The SEC Is Looking to Engage in Legal Action Against Ripple
The fight between Ripple and the Securities and Exchange Commission (SEC) just got a lot dirtier. The government agency plans to sue the cryptocurrency company for selling unregistered securities.
Ripple and the SEC Will Duke It Out
Ripple has been at the center of classification arguments since its inception. Is its issued cryptocurrency – known as XRP – a valid form of money? Or is it a security that must be regulated in a specific way? The debate goes back and forth. Either way, things are moving in an ugly direction for what is widely considered one of the top five cryptocurrency platforms in existence today.
Granted an item is specifically an investment vehicle, the asset in question is subjected to certain regulatory protocols. Only if it fully qualifies as a form of money can it avoid these rules. One of the big things going against Ripple is that fact that many consider it to be a centralized entity.
Bitcoin, by comparison, was unveiled 12 years ago by an anonymous programmer. It is distributed largely to its users, and most of the supply is not owned by a single company or individual. However, most of the XRP units out there are still largely owned by Ripple itself. This gets in the way of XRP’s status as a valid currency for many analysts.
Adding insult to injury, the company is also claiming that assets like bitcoin and Ethereum – the first and second largest cryptocurrencies by market cap, respectively – are predominantly controlled by China. The company announced in a statement:
XRP consistently ranks among the top three virtual currencies by market capitalization alongside bitcoin and ether, the two Chinese-controlled virtual currencies that the SEC has stated are not securities.
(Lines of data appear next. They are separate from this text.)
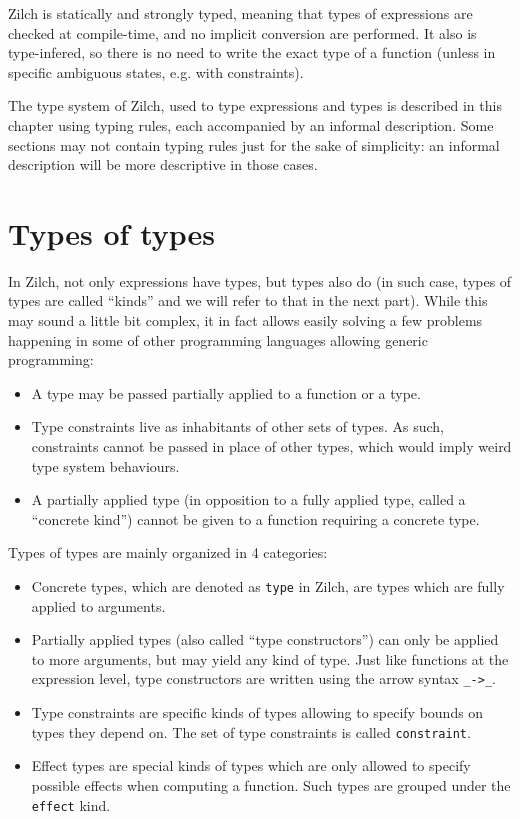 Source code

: Zilch is statically and strongly typed, meaning that types of expressions are checked at compile-time, and no implicit conversion are performed.
It also is type-infered, so there is no need to write the exact type of a function (unless in specific ambiguous states, e.g. with constraints).

The type system of Zilch, used to type expressions and types is described in this chapter using typing rules, each accompanied by an informal description.
Some sections may not contain typing rules just for the sake of simplicity: an informal description will be more descriptive in those cases.

\section{Types of types}\label{sec:zilch-staticsem-types}

In Zilch, not only expressions have types, but types also do (in such case, types of types are called “kinds” and we will refer to that in the next part).
While this may sound a little bit complex, it in fact allows easily solving a few problems happening in some of other programming languages allowing generic programming:
\begin{itemize}
	\item A type may be passed partially applied to a function or a type.
	\item Type constraints live as inhabitants of other sets of types.
	      As such, constraints cannot be passed in place of other types, which would imply weird type system behaviours.
	\item A partially applied type (in opposition to a fully applied type, called a ``concrete kind'') cannot be given to a function requiring a concrete type.
\end{itemize}

Types of types are mainly organized in 4 categories:
\begin{itemize}
	\item Concrete types, which are denoted as \verb|type| in Zilch, are types which are fully applied to arguments.
	\item Partially applied types (also called ``type constructors'') can only be applied to more arguments, but may yield any kind of type.
	      Just like functions at the expression level, type constructors are written using the arrow syntax \verb|_->_|.
	\item Type constraints are specific kinds of types allowing to specify bounds on types they depend on.
	      The set of type constraints is called \verb|constraint|.
	\item Effect types are special kinds of types which are only allowed to specify possible effects when computing a function.
	      Such types are grouped under the \verb|effect| kind.
\end{itemize}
Ripple CEO Brad Garlinghouse was quick to rush to his baby’s side, claiming on Twitter that the SEC was specifically “trying to limit US innovation in the crypto industry.” He says that the SEC and other agencies are quick to support both bitcoin and Ethereum while turning their backs on virtually everything else.
The SEC – out of step with other G20 countries and the rest of the U.S. government – should not be able to cherry-pick what innovation looks like (especially when their decision directly benefits China). Make no mistake, we are ready to fight and win. This battle is just beginning.
A History of Reigning in On Crypto Firms’ Parades
At press time, the SEC has not physically filed a suit against the company and says it is only planning to take legal action against Ripple, though this could be as soon as next week.
The SEC has not been kind to companies that seek to edge away from registering their assets as securities and has been quick to instill monetary penalties and other harsh punishments for firms who fail to follow the appropriate protocols.